The ‘Grubby’ Affair of the EXCEL Trial and the European Guidelines – Medscape

Posted: Published on October 31st, 2020

This post was added by Alex Diaz-Granados

"I disapprove of what you say, but I will defend to the death your right to say it." The choice of the secretary general of the European Association for Cardio-Thoracic Surgery (EACTS) to open with this quote was the first hint that the next presentation at the 2019 annual meeting would be anything but dull. The session chair followed with a reminder to keep the discussion polite and civil.

Presenter David Taggart, MD, PhD, did not disappoint. The professor of cardiovascular surgery at the University of Oxford began with the announcement that he had withdrawn his name from a recent paper in The New England Journal of Medicine (NEJM). He then proceeded to accuse his co-investigators of misrepresenting the findings of a major clinical trial.

David Taggart, MD, PhD, during his controversial presentation at EACTS in 2019.

Taggart was chair of the surgical committee for the Abbott-sponsored EXCEL trial, which compared two procedures for patients who had blockages in their left main coronary artery: percutaneous coronary intervention (PCI) using coronary stents, and coronary artery bypass graft surgery (CABG). The investigators designed the trial to compare outcomes for the two treatments using a composite endpoint of death, stroke, and myocardial infarction (MI).
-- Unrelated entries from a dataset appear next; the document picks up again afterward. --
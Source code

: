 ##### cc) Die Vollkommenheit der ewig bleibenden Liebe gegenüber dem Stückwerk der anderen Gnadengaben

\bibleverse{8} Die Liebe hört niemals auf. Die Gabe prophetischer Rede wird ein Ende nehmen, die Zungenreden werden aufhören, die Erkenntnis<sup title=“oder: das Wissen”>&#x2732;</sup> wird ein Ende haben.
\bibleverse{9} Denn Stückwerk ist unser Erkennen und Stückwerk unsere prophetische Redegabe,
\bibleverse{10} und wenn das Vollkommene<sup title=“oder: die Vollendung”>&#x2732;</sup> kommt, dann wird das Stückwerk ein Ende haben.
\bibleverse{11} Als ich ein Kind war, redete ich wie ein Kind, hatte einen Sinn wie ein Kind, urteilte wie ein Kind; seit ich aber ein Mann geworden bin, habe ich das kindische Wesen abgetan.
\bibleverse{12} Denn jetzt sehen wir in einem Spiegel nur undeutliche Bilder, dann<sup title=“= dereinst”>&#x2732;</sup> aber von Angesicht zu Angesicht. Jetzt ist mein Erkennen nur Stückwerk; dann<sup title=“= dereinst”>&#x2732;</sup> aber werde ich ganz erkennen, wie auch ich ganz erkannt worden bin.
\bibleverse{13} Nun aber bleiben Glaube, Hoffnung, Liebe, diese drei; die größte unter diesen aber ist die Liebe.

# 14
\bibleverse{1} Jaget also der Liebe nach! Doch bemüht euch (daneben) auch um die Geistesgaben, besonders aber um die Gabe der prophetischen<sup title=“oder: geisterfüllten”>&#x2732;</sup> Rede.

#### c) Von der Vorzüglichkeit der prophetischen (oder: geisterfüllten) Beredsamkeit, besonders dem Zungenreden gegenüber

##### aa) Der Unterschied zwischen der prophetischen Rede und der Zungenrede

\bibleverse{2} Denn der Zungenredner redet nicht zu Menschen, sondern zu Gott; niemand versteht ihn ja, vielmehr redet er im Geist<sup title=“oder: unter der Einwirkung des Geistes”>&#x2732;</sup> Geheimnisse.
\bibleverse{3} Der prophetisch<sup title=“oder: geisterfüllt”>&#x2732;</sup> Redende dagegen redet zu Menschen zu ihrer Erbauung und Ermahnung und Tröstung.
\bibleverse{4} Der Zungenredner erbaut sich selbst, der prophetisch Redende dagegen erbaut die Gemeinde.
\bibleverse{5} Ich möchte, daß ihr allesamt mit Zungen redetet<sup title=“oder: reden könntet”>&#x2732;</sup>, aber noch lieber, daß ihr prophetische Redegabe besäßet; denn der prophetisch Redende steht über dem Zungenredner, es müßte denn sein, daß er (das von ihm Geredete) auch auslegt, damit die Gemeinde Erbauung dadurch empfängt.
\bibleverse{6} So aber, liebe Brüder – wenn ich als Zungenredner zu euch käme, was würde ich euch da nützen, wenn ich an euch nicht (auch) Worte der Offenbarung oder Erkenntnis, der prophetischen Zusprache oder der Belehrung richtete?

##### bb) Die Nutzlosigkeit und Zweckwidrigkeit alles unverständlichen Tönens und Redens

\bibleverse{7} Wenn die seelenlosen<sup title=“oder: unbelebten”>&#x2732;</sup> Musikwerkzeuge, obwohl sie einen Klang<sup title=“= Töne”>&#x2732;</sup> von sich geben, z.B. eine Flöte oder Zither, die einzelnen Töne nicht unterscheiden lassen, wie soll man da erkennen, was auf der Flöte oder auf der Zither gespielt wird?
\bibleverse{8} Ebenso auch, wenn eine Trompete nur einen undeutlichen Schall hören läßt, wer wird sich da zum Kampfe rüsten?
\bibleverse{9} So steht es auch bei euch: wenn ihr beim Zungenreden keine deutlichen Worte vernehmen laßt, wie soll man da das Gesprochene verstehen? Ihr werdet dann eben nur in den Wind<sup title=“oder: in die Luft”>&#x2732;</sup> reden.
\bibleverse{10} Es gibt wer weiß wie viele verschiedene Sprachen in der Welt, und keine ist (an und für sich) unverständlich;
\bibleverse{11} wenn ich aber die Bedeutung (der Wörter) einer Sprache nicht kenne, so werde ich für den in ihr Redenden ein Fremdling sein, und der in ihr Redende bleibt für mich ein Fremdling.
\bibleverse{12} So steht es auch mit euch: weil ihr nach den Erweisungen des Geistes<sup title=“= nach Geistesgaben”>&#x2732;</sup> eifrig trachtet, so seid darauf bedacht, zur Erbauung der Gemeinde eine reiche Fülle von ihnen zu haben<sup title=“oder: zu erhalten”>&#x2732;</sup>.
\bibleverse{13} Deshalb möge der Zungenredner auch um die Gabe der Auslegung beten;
The 3-year follow-up data had been published in NEJM without controversy or, at least, without public controversy.

But when it came time to publish the 5-year follow-up, there was a significantly higher rate of death in the stent group, and both Taggart and the journal editors were concerned that this finding was being downplayed in the manuscript.

In their comments to the authors, the journal editors had recommended including the mortality difference (unless clearly trivial) '"in the concluding statement in the final paragraph." Yet, the concluding statement of the published paper read that there "was no significant difference between PCI and CABG."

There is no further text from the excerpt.